**Raw data**.
====

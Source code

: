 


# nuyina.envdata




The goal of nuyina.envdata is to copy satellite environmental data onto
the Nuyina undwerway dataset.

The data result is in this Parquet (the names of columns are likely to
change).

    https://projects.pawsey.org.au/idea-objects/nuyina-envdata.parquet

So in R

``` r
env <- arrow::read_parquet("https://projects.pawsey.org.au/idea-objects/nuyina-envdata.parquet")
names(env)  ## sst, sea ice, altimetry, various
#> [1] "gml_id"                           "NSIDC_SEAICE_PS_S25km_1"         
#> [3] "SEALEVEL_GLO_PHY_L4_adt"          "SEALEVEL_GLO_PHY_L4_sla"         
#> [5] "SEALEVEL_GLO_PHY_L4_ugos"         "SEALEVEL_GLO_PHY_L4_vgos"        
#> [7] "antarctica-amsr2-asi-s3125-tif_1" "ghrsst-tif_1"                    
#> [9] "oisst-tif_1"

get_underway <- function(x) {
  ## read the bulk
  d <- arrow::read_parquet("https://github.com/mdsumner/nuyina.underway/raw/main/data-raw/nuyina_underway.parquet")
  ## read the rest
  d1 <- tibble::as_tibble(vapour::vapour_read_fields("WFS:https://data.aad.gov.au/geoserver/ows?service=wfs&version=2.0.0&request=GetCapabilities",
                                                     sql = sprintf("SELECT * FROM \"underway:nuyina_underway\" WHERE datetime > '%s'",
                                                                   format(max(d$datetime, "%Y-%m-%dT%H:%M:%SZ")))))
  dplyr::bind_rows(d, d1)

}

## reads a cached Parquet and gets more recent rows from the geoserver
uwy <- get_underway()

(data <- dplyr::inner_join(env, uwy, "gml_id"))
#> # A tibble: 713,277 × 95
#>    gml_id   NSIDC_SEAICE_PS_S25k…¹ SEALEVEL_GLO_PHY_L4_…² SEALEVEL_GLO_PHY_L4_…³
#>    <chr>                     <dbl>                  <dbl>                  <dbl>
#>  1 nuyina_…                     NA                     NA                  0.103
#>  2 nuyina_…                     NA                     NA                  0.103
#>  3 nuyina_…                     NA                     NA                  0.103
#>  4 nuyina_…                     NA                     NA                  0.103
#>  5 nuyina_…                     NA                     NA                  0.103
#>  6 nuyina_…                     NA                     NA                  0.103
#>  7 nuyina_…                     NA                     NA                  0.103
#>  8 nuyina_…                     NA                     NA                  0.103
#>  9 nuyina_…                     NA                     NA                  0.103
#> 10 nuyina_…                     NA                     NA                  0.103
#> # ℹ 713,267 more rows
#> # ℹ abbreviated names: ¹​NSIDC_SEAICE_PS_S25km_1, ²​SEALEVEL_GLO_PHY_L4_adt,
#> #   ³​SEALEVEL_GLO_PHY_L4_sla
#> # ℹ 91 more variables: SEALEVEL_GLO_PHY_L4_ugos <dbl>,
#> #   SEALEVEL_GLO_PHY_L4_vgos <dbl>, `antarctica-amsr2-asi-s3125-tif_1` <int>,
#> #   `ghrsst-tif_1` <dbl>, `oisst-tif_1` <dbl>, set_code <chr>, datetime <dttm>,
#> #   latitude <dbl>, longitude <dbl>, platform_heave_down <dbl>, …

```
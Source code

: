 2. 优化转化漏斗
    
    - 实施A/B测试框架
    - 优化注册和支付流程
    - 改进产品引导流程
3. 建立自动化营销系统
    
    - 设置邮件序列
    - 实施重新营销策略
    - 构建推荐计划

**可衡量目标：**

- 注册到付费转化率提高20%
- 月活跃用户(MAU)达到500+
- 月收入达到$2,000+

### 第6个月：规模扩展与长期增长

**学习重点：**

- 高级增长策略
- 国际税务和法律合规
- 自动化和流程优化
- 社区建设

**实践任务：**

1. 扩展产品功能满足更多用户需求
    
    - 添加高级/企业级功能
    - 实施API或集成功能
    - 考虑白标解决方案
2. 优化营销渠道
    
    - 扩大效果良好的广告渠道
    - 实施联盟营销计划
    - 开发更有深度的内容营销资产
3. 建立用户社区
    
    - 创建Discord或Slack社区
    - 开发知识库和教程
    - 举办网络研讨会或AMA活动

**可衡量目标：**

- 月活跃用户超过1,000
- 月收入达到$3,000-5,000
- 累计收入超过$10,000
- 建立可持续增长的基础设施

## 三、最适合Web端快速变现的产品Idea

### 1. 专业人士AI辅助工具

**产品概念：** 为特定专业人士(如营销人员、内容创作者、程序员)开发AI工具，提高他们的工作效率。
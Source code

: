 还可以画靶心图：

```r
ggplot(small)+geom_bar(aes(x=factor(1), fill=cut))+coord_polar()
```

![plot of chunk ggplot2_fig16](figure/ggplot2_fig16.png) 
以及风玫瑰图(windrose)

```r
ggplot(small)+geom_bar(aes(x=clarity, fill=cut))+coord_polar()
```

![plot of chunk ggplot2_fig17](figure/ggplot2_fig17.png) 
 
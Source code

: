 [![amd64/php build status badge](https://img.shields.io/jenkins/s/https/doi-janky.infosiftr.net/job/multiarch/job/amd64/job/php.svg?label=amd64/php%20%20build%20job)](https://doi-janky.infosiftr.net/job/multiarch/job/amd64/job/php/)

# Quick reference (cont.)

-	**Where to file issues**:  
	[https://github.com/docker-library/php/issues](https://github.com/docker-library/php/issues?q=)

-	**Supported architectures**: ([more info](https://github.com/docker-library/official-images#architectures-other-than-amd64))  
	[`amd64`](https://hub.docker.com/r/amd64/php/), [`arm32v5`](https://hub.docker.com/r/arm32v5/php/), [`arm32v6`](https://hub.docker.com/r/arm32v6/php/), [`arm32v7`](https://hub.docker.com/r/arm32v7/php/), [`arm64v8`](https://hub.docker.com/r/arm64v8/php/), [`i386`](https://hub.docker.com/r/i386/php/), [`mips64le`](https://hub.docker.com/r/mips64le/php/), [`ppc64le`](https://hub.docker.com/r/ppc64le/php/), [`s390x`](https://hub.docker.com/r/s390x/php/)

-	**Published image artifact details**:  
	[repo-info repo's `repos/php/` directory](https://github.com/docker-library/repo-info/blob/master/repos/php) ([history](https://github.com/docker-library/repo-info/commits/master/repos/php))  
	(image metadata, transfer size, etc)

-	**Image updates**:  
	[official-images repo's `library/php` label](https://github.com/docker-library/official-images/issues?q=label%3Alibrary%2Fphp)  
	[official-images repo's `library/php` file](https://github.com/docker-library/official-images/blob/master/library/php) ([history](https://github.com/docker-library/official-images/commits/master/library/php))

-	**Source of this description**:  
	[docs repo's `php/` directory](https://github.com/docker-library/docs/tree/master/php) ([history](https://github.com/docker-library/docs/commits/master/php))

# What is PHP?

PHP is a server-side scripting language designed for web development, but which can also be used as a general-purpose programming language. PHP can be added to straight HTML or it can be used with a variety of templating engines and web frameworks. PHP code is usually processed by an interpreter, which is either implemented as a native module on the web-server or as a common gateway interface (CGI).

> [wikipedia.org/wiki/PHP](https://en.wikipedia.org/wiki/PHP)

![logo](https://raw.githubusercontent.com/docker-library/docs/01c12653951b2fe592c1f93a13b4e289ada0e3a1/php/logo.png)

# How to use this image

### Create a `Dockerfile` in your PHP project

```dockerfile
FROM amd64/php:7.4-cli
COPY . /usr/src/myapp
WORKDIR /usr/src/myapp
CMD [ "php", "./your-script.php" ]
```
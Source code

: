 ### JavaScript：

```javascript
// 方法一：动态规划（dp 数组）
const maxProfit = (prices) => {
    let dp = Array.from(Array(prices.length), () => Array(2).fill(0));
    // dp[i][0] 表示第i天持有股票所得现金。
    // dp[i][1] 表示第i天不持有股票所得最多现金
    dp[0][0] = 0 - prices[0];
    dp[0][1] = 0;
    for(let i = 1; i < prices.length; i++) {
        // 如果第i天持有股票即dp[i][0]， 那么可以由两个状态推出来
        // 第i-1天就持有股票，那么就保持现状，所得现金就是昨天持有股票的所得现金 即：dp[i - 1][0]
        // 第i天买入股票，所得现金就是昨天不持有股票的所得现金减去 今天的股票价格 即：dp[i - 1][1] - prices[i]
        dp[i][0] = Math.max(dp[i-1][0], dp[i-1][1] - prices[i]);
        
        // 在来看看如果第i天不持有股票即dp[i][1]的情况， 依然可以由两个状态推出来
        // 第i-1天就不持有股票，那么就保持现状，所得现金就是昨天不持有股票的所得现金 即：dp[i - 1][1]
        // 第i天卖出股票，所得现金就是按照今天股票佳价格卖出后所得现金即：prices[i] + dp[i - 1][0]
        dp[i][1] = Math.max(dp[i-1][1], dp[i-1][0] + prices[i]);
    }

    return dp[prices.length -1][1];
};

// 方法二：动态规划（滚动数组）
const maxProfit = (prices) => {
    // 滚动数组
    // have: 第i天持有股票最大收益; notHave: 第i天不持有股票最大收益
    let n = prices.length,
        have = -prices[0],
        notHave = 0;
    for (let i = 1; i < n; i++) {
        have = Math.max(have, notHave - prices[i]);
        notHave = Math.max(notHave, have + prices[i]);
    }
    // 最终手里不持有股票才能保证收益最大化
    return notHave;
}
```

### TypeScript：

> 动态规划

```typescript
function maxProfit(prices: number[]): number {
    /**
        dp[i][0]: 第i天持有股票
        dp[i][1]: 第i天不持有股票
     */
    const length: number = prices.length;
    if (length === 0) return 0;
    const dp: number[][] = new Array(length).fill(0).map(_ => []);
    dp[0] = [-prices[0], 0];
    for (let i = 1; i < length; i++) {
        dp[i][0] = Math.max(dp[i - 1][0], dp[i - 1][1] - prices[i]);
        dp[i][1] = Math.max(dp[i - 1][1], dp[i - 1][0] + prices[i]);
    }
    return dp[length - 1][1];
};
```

====

**Assignment**.
State how many lines of the listing include "datetime", and nothing more.

**Reply**.
3